• [WHAT YOU NEED TO DO]: Each line of the material is to be written out exactly.
···
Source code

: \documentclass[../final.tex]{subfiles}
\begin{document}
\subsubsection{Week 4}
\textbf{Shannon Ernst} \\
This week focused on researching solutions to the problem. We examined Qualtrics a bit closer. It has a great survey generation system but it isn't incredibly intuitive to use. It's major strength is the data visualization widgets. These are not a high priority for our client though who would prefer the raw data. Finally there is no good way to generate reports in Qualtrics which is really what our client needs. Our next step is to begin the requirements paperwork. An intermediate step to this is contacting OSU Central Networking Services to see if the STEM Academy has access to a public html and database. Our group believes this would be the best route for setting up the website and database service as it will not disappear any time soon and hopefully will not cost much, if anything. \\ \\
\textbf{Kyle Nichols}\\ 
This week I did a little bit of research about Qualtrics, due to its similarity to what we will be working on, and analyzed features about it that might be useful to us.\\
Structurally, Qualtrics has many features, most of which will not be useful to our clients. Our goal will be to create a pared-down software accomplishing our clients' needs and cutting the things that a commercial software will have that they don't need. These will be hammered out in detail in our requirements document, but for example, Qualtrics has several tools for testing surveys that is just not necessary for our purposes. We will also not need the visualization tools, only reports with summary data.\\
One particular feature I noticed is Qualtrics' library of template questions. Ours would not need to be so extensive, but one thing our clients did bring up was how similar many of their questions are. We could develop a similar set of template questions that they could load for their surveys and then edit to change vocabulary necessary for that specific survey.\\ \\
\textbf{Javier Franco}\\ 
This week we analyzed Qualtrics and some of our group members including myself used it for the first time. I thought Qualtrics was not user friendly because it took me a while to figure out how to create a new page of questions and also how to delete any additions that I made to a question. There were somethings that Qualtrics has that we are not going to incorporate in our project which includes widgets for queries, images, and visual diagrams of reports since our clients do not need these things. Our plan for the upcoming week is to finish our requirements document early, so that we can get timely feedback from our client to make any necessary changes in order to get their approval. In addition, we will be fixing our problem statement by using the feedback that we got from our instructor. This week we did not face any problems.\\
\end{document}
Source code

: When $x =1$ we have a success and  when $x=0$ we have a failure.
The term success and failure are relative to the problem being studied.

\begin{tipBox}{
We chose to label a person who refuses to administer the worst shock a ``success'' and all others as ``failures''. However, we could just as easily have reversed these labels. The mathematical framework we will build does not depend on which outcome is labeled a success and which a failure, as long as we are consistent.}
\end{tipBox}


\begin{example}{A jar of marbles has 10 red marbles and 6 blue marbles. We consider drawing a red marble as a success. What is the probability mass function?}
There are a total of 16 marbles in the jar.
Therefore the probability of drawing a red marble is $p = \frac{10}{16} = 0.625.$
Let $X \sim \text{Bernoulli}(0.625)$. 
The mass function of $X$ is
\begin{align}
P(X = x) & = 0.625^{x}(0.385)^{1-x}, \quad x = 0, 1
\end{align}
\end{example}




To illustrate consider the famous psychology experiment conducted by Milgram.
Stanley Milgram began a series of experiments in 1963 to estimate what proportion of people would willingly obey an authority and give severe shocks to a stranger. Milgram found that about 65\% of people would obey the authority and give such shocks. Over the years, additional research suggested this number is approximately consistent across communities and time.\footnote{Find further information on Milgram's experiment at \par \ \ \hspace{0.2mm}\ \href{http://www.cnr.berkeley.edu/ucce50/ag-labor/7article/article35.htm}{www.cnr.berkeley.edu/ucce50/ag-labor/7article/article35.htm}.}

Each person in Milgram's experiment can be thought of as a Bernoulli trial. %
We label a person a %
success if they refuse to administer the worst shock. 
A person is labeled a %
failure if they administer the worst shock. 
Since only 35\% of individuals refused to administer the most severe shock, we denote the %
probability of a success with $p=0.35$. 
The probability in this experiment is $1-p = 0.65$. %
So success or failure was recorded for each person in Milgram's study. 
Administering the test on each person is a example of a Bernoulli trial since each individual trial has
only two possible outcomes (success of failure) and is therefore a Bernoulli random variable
···
• [SOLUTION TO THE PROBLEM]:
Source code

: \documentclass[../final.tex]{subfiles}
\begin{document}
\subsubsection{Week 4}
\textbf{Shannon Ernst} \\
This week focused on researching solutions to the problem. We examined Qualtrics a bit closer. It has a great survey generation system but it isn't incredibly intuitive to use. It's major strength is the data visualization widgets. These are not a high priority for our client though who would prefer the raw data. Finally there is no good way to generate reports in Qualtrics which is really what our client needs. Our next step is to begin the requirements paperwork. An intermediate step to this is contacting OSU Central Networking Services to see if the STEM Academy has access to a public html and database. Our group believes this would be the best route for setting up the website and database service as it will not disappear any time soon and hopefully will not cost much, if anything. \\ \\
\textbf{Kyle Nichols}\\ 
This week I did a little bit of research about Qualtrics, due to its similarity to what we will be working on, and analyzed features about it that might be useful to us.\\
Structurally, Qualtrics has many features, most of which will not be useful to our clients. Our goal will be to create a pared-down software accomplishing our clients' needs and cutting the things that a commercial software will have that they don't need. These will be hammered out in detail in our requirements document, but for example, Qualtrics has several tools for testing surveys that is just not necessary for our purposes. We will also not need the visualization tools, only reports with summary data.\\
One particular feature I noticed is Qualtrics' library of template questions. Ours would not need to be so extensive, but one thing our clients did bring up was how similar many of their questions are. We could develop a similar set of template questions that they could load for their surveys and then edit to change vocabulary necessary for that specific survey.\\ \\
\textbf{Javier Franco}\\ 
This week we analyzed Qualtrics and some of our group members including myself used it for the first time. I thought Qualtrics was not user friendly because it took me a while to figure out how to create a new page of questions and also how to delete any additions that I made to a question. There were somethings that Qualtrics has that we are not going to incorporate in our project which includes widgets for queries, images, and visual diagrams of reports since our clients do not need these things. Our plan for the upcoming week is to finish our requirements document early, so that we can get timely feedback from our client to make any necessary changes in order to get their approval. In addition, we will be fixing our problem statement by using the feedback that we got from our instructor. This week we did not face any problems.\\
\end{document}
Source code

: When $x =1$ we have a success and  when $x=0$ we have a failure.
The term success and failure are relative to the problem being studied.

\begin{tipBox}{
We chose to label a person who refuses to administer the worst shock a ``success'' and all others as ``failures''. However, we could just as easily have reversed these labels. The mathematical framework we will build does not depend on which outcome is labeled a success and which a failure, as long as we are consistent.}
\end{tipBox}


\begin{example}{A jar of marbles has 10 red marbles and 6 blue marbles. We consider drawing a red marble as a success. What is the probability mass function?}
There are a total of 16 marbles in the jar.
Therefore the probability of drawing a red marble is $p = \frac{10}{16} = 0.625.$
Let $X \sim \text{Bernoulli}(0.625)$. 
The mass function of $X$ is
\begin{align}
P(X = x) & = 0.625^{x}(0.385)^{1-x}, \quad x = 0, 1
\end{align}
\end{example}




To illustrate consider the famous psychology experiment conducted by Milgram.
Stanley Milgram began a series of experiments in 1963 to estimate what proportion of people would willingly obey an authority and give severe shocks to a stranger. Milgram found that about 65\% of people would obey the authority and give such shocks. Over the years, additional research suggested this number is approximately consistent across communities and time.\footnote{Find further information on Milgram's experiment at \par \ \ \hspace{0.2mm}\ \href{http://www.cnr.berkeley.edu/ucce50/ag-labor/7article/article35.htm}{www.cnr.berkeley.edu/ucce50/ag-labor/7article/article35.htm}.}

Each person in Milgram's experiment can be thought of as a Bernoulli trial. %
We label a person a %
success if they refuse to administer the worst shock. 
A person is labeled a %
failure if they administer the worst shock. 
Since only 35\% of individuals refused to administer the most severe shock, we denote the %
probability of a success with $p=0.35$. 
The probability in this experiment is $1-p = 0.65$. %
So success or failure was recorded for each person in Milgram's study. 
Administering the test on each person is a example of a Bernoulli trial since each individual trial has
only two possible outcomes (success of failure) and is therefore a Bernoulli random variable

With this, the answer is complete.